# Available data:
++++++

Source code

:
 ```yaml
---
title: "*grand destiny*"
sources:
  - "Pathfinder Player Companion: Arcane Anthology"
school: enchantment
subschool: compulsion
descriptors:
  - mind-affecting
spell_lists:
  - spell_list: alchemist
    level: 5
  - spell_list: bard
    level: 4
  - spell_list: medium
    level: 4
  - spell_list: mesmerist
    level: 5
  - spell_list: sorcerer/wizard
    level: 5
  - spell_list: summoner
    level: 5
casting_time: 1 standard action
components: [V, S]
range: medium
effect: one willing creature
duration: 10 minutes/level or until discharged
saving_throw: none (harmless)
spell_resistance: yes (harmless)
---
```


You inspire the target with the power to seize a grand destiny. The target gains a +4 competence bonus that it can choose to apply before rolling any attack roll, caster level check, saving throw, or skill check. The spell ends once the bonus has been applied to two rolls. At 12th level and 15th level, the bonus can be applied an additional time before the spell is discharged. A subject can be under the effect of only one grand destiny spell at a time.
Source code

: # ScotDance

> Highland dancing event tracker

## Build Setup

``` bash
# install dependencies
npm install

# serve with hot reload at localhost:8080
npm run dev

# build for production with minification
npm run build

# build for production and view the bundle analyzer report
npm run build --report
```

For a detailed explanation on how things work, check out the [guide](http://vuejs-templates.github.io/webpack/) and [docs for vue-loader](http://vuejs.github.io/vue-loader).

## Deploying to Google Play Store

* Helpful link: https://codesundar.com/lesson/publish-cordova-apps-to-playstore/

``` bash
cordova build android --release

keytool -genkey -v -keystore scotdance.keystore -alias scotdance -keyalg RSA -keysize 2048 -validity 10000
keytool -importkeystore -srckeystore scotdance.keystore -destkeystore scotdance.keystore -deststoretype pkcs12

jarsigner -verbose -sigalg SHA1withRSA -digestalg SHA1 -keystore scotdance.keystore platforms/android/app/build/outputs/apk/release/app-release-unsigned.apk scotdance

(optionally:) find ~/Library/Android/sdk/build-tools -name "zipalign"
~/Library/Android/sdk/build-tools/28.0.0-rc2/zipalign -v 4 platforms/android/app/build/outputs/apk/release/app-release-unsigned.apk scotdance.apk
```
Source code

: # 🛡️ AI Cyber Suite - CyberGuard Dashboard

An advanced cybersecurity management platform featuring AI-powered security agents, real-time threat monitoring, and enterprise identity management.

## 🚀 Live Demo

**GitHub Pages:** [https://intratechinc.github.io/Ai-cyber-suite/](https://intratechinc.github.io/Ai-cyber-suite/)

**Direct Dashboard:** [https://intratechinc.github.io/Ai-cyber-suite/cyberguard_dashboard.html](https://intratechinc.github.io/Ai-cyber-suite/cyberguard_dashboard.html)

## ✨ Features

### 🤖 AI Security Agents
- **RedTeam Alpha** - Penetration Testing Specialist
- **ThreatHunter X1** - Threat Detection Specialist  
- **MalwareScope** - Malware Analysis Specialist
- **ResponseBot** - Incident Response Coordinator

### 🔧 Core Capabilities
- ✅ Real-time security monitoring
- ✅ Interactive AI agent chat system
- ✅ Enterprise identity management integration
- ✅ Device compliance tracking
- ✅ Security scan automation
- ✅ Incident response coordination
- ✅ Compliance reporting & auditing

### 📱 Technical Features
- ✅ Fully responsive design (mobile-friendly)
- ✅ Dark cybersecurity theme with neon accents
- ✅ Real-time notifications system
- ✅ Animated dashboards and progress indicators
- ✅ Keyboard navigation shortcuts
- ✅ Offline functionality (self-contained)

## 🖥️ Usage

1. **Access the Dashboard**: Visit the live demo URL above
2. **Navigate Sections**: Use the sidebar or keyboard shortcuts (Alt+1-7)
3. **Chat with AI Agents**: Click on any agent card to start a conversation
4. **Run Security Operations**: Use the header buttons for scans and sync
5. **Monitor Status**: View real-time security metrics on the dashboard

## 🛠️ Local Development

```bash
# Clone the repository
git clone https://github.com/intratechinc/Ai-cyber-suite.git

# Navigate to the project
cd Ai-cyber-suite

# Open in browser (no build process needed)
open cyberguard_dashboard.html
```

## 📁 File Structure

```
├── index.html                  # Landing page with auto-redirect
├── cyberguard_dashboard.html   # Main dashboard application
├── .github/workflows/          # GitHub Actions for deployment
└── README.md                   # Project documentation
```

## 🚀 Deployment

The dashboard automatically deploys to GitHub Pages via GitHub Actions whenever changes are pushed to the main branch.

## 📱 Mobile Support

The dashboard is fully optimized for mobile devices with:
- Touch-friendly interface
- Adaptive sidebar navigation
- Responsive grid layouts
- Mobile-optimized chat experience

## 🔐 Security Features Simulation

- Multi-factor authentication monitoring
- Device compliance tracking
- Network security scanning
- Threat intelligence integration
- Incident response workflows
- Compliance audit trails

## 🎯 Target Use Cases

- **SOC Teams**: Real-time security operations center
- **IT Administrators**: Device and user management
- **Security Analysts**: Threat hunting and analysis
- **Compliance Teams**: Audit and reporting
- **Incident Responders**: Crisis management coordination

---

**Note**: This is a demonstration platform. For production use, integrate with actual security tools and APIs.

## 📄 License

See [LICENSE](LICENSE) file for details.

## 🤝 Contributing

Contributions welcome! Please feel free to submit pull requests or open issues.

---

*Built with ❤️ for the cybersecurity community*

++++++

# Work task:
Set the data above down again in full, exactly as it reads.

# Response:
Source code

:
 ```yaml
---
title: "*grand destiny*"
sources:
  - "Pathfinder Player Companion: Arcane Anthology"
school: enchantment
subschool: compulsion
descriptors:
  - mind-affecting
spell_lists:
  - spell_list: alchemist
    level: 5
  - spell_list: bard
    level: 4
  - spell_list: medium
    level: 4
  - spell_list: mesmerist
    level: 5
  - spell_list: sorcerer/wizard
    level: 5
  - spell_list: summoner
    level: 5
casting_time: 1 standard action
components: [V, S]
range: medium
effect: one willing creature
duration: 10 minutes/level or until discharged
saving_throw: none (harmless)
spell_resistance: yes (harmless)
---
```


You inspire the target with the power to seize a grand destiny. The target gains a +4 competence bonus that it can choose to apply before rolling any attack roll, caster level check, saving throw, or skill check. The spell ends once the bonus has been applied to two rolls. At 12th level and 15th level, the bonus can be applied an additional time before the spell is discharged. A subject can be under the effect of only one grand destiny spell at a time.
Source code

: # ScotDance

> Highland dancing event tracker

## Build Setup

``` bash
# install dependencies
npm install

# serve with hot reload at localhost:8080
npm run dev

# build for production with minification
npm run build

# build for production and view the bundle analyzer report
npm run build --report
```

For a detailed explanation on how things work, check out the [guide](http://vuejs-templates.github.io/webpack/) and [docs for vue-loader](http://vuejs.github.io/vue-loader).

## Deploying to Google Play Store

* Helpful link: https://codesundar.com/lesson/publish-cordova-apps-to-playstore/

``` bash
cordova build android --release

keytool -genkey -v -keystore scotdance.keystore -alias scotdance -keyalg RSA -keysize 2048 -validity 10000
keytool -importkeystore -srckeystore scotdance.keystore -destkeystore scotdance.keystore -deststoretype pkcs12

jarsigner -verbose -sigalg SHA1withRSA -digestalg SHA1 -keystore scotdance.keystore platforms/android/app/build/outputs/apk/release/app-release-unsigned.apk scotdance

(optionally:) find ~/Library/Android/sdk/build-tools -name "zipalign"
~/Library/Android/sdk/build-tools/28.0.0-rc2/zipalign -v 4 platforms/android/app/build/outputs/apk/release/app-release-unsigned.apk scotdance.apk
```
Source code

: # 🛡️ AI Cyber Suite - CyberGuard Dashboard

An advanced cybersecurity management platform featuring AI-powered security agents, real-time threat monitoring, and enterprise identity management.

## 🚀 Live Demo

**GitHub Pages:** [https://intratechinc.github.io/Ai-cyber-suite/](https://intratechinc.github.io/Ai-cyber-suite/)

**Direct Dashboard:** [https://intratechinc.github.io/Ai-cyber-suite/cyberguard_dashboard.html](https://intratechinc.github.io/Ai-cyber-suite/cyberguard_dashboard.html)

## ✨ Features

### 🤖 AI Security Agents
- **RedTeam Alpha** - Penetration Testing Specialist
- **ThreatHunter X1** - Threat Detection Specialist  
- **MalwareScope** - Malware Analysis Specialist
- **ResponseBot** - Incident Response Coordinator

### 🔧 Core Capabilities
- ✅ Real-time security monitoring
- ✅ Interactive AI agent chat system
- ✅ Enterprise identity management integration
- ✅ Device compliance tracking
- ✅ Security scan automation
- ✅ Incident response coordination
- ✅ Compliance reporting & auditing

### 📱 Technical Features
- ✅ Fully responsive design (mobile-friendly)
- ✅ Dark cybersecurity theme with neon accents
- ✅ Real-time notifications system
- ✅ Animated dashboards and progress indicators
- ✅ Keyboard navigation shortcuts
- ✅ Offline functionality (self-contained)

## 🖥️ Usage

1. **Access the Dashboard**: Visit the live demo URL above
2. **Navigate Sections**: Use the sidebar or keyboard shortcuts (Alt+1-7)
3. **Chat with AI Agents**: Click on any agent card to start a conversation
4. **Run Security Operations**: Use the header buttons for scans and sync
5. **Monitor Status**: View real-time security metrics on the dashboard

## 🛠️ Local Development

```bash
# Clone the repository
git clone https://github.com/intratechinc/Ai-cyber-suite.git

# Navigate to the project
cd Ai-cyber-suite

# Open in browser (no build process needed)
open cyberguard_dashboard.html
```

## 📁 File Structure

```
├── index.html                  # Landing page with auto-redirect
├── cyberguard_dashboard.html   # Main dashboard application
├── .github/workflows/          # GitHub Actions for deployment
└── README.md                   # Project documentation
```

## 🚀 Deployment

The dashboard automatically deploys to GitHub Pages via GitHub Actions whenever changes are pushed to the main branch.

## 📱 Mobile Support

The dashboard is fully optimized for mobile devices with:
- Touch-friendly interface
- Adaptive sidebar navigation
- Responsive grid layouts
- Mobile-optimized chat experience

## 🔐 Security Features Simulation

- Multi-factor authentication monitoring
- Device compliance tracking
- Network security scanning
- Threat intelligence integration
- Incident response workflows
- Compliance audit trails

## 🎯 Target Use Cases

- **SOC Teams**: Real-time security operations center
- **IT Administrators**: Device and user management
- **Security Analysts**: Threat hunting and analysis
- **Compliance Teams**: Audit and reporting
- **Incident Responders**: Crisis management coordination

---

**Note**: This is a demonstration platform. For production use, integrate with actual security tools and APIs.

## 📄 License

See [LICENSE](LICENSE) file for details.

## 🤝 Contributing

Contributions welcome! Please feel free to submit pull requests or open issues.

---

*Built with ❤️ for the cybersecurity community*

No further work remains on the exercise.